Joseph J. MANCINI, Petitioner, v. SUPERIOR COURT of the State of California, FOR the COUNTY OF LOS ANGELES, Respondent, Bernice A. MANCINI, Real Party in Interest.

Civ. 28592.

Decided: November 10, 1964

Nicolas Ferrara, Los Angeles, for petitioner. Edwin S. Saul for Brock & Shapero, Hollywood, for real party in interest.

This is a proceeding in mandate to vacate an order of the Superior Court which order modified the custody provisions of an interlocutory decree from which an appeal had been theretofore perfected. This appeal therefore directly raises the question whether a trial court under section 949a enacted in 1955 and amended in 1957, has the power to modify the custody provisions of an interlocutory decree or any appealable order during the pendency of an appeal.

On February 20, 1964, an interlocutory decree of divorce was entered awarding Bernice Mancini a divorce from petitioner. The decree provided in part that ‘[n]either party shall have the custody of the minor child JOHN JOSEPH MANCINI * * *.

‘The minor child of the parties shall be enrolled in St. Catherine's Military Academy * * * and said minor child reside at said military academy in a boarding status.

‘Visitation with said child shall be alternated between the respective parties and in each case said visitation shall be exercised in strict conformity with the visitation rules of said school.

‘Each party shall pay to St.
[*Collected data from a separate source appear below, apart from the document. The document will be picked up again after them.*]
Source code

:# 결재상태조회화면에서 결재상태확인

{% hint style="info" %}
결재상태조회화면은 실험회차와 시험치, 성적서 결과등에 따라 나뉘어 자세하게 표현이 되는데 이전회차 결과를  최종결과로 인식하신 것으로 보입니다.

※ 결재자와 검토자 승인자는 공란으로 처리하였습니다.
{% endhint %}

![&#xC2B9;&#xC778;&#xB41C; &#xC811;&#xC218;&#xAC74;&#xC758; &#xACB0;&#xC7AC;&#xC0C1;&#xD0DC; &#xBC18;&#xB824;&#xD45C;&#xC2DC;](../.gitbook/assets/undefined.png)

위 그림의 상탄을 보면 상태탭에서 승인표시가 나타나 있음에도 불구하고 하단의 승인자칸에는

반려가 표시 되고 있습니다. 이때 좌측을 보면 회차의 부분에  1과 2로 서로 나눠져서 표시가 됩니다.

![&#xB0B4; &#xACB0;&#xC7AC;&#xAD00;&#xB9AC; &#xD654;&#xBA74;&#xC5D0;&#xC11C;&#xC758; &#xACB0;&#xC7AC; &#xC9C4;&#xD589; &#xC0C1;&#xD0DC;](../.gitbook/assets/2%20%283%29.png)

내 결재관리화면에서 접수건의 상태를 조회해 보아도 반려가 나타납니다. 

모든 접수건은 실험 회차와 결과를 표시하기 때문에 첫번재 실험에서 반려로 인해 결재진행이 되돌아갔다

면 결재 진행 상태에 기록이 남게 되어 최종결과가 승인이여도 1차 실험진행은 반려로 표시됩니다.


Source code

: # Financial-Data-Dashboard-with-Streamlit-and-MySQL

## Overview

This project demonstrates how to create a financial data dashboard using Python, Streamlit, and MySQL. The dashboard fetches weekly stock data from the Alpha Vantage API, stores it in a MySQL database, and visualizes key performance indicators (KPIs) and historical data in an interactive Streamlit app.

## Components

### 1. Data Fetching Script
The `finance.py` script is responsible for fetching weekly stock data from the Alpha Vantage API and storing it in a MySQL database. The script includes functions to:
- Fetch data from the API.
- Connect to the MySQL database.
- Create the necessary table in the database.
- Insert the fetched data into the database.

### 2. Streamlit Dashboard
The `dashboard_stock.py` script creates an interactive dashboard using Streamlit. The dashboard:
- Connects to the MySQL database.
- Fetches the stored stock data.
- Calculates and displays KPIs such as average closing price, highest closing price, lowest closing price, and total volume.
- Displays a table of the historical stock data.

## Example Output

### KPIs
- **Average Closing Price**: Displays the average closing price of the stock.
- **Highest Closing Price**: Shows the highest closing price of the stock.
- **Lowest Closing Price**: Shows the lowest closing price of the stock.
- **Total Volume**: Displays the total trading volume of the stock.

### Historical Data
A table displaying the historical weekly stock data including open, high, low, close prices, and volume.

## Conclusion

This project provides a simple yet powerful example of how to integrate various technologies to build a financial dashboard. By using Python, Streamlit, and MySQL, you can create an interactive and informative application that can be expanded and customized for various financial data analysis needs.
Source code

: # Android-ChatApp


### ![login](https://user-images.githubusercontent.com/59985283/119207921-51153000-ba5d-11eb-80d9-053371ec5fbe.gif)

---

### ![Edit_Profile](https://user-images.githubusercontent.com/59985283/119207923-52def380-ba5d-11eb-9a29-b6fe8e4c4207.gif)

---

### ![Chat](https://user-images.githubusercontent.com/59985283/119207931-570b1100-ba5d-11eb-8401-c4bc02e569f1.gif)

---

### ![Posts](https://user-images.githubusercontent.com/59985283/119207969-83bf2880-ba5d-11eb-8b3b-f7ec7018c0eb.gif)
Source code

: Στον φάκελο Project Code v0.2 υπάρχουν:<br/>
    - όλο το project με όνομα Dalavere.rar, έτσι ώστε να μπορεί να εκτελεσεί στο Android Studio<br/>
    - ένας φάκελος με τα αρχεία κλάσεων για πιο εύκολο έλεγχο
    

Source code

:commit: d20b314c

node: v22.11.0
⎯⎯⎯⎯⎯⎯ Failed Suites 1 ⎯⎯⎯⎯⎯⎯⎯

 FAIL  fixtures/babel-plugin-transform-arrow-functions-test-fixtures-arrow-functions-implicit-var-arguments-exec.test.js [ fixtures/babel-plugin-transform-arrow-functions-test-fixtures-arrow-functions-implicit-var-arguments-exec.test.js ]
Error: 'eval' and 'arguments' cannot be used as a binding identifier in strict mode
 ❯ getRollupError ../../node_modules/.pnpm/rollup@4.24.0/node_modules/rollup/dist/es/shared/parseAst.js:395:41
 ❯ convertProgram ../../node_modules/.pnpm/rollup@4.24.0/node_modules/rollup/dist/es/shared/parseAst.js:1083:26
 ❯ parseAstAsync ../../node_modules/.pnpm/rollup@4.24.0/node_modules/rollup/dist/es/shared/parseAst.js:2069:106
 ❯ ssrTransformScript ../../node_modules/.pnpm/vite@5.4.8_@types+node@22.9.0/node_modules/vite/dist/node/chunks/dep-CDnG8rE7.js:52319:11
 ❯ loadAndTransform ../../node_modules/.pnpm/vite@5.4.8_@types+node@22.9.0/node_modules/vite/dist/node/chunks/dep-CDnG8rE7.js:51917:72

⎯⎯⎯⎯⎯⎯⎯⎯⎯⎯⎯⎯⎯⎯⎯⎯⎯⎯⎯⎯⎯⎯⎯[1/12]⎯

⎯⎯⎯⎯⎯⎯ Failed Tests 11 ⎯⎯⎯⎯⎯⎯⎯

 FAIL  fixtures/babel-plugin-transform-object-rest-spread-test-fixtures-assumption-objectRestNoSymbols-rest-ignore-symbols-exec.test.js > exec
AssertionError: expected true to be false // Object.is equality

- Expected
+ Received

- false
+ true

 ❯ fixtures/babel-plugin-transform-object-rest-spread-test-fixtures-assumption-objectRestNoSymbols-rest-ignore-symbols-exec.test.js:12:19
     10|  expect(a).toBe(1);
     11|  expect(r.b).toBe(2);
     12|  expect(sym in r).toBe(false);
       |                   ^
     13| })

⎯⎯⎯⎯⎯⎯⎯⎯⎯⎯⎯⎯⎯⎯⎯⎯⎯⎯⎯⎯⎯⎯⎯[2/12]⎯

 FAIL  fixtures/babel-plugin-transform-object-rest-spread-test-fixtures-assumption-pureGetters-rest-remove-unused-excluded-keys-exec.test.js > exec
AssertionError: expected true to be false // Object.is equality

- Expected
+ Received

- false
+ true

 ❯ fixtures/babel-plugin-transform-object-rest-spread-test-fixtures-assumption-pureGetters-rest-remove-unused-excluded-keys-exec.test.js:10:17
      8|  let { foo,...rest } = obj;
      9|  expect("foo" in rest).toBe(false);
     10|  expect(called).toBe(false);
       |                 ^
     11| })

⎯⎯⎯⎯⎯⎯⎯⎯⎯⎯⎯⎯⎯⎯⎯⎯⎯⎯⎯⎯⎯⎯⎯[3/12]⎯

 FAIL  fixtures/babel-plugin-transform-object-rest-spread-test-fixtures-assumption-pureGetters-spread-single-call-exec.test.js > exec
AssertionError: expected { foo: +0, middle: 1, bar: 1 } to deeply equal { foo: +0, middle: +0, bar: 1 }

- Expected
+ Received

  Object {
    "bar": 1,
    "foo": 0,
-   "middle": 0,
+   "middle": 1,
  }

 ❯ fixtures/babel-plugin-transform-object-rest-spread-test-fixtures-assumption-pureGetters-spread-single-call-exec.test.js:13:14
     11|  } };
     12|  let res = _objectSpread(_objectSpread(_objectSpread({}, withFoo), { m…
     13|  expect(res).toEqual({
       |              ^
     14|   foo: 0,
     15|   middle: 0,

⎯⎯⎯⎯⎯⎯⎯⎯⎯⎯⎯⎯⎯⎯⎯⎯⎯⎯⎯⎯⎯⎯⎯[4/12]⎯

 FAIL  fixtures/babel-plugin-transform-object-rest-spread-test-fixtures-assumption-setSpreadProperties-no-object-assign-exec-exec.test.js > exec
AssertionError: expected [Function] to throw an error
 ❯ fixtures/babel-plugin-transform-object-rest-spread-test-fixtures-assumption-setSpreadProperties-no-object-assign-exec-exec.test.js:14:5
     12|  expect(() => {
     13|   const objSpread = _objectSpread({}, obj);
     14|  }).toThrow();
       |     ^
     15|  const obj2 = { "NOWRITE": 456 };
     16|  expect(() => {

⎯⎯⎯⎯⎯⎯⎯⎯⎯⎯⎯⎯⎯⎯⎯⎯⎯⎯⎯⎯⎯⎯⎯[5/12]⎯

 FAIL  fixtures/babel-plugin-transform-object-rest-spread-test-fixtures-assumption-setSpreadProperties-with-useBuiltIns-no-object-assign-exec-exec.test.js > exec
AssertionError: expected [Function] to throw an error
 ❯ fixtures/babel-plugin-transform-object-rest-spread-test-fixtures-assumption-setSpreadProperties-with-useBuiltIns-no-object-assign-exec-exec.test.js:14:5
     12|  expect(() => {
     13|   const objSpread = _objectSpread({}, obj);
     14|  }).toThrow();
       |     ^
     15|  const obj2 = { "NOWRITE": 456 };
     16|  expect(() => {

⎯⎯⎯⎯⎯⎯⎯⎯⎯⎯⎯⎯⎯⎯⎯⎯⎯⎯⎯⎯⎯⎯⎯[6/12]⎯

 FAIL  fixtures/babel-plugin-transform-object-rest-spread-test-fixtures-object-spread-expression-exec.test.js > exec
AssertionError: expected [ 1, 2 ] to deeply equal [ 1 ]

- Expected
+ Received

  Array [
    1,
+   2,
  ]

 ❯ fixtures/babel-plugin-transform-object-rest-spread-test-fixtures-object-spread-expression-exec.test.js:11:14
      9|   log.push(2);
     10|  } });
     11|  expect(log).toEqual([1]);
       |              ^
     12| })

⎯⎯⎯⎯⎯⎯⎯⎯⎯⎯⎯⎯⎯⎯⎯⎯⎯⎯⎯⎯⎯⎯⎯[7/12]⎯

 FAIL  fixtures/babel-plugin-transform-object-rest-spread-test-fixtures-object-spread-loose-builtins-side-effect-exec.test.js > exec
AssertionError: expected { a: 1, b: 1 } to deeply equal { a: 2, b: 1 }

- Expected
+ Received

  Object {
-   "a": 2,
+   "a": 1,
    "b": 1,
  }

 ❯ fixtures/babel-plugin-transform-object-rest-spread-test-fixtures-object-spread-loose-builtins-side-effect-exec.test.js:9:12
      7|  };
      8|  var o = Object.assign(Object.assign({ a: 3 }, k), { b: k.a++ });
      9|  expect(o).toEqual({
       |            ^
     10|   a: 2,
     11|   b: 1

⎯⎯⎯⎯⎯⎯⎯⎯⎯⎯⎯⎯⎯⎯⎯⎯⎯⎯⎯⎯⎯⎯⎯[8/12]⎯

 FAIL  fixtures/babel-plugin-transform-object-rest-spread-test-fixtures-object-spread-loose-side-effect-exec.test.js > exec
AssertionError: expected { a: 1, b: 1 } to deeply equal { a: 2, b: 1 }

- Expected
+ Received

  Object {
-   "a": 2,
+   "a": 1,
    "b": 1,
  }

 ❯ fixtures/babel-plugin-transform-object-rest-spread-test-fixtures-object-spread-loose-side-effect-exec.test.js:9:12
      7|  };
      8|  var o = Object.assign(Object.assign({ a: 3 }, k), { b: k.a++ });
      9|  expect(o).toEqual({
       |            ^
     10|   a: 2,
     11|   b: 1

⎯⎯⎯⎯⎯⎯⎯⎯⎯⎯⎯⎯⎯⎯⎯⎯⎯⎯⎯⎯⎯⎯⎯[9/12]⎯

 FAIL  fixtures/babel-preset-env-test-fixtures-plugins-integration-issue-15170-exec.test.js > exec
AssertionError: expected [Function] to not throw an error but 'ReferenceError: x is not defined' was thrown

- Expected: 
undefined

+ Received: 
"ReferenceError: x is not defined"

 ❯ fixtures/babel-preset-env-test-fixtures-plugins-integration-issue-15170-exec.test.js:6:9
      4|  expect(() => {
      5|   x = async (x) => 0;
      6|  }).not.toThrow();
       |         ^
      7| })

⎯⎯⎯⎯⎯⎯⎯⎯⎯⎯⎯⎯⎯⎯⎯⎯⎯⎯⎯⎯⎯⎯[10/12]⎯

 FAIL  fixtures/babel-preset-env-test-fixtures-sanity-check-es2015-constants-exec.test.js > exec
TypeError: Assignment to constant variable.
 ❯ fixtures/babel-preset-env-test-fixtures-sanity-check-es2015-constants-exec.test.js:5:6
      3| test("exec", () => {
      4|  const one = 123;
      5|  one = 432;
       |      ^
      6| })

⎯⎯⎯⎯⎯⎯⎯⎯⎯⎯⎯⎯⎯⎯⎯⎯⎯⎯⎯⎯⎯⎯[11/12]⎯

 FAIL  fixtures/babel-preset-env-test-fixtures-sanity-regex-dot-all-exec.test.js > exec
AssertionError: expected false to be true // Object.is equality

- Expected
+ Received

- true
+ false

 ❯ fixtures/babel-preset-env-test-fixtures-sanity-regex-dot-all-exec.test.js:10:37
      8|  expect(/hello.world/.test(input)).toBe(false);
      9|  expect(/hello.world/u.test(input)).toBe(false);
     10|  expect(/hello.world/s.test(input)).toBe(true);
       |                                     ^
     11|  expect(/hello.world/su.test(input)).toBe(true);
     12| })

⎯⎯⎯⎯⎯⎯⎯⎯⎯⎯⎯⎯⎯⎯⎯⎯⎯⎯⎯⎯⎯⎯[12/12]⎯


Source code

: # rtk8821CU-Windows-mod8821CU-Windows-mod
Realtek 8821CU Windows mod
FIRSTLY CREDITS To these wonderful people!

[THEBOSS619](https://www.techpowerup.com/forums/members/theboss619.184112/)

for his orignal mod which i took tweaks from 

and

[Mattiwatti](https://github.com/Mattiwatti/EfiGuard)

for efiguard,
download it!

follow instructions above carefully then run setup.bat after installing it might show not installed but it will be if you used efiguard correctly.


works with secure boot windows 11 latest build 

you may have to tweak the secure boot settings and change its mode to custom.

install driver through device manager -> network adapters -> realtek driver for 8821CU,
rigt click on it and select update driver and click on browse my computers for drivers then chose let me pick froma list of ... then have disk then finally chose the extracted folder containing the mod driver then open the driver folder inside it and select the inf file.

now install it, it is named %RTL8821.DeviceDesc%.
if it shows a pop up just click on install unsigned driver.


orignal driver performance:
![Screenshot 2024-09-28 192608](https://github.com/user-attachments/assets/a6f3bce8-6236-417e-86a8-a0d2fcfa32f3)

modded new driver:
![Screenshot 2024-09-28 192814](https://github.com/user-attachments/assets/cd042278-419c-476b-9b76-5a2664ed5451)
Catherine's Military Academy one-half of all the necessary sums for tuition, books, board, uniform and costs at said military academy for said minor child to commence upon the date of the enrollment of the said minor child * * *.’

On March 17, 1964, Bernice filed a notice of appeal from the interlocutory decree.

Bernice in her answer to the petition alleges, that subsequent to the interlocutory decree the school refused to keep the boy (who passed his 14th birthday on May 22) because petitioner failed to pay anything toward his tuition; and that as a result the boy has resumed residence with his mother. These allegations are not denied. Because of the boy's residence with Bernice, petitioner filed an order to show cause re contempt.

On June 30, 1964, Bernice filed a motion to modify the interlocutory decree (from which, as heretofore stated, she has perfected an appeal) to obtain custody of the boy because of the failure of petitioner to make payments as required by the interlocutory decree, based upon section 949a of the Code of Civil Procedure, which appears to give a trial court power to modify its orders in respect of custody pending appeal. This motion was calendared to be heard before Judge Pfaff on July 9, 1964. Petitioner objected to the hearing of the motion on the ground that the court had no such power.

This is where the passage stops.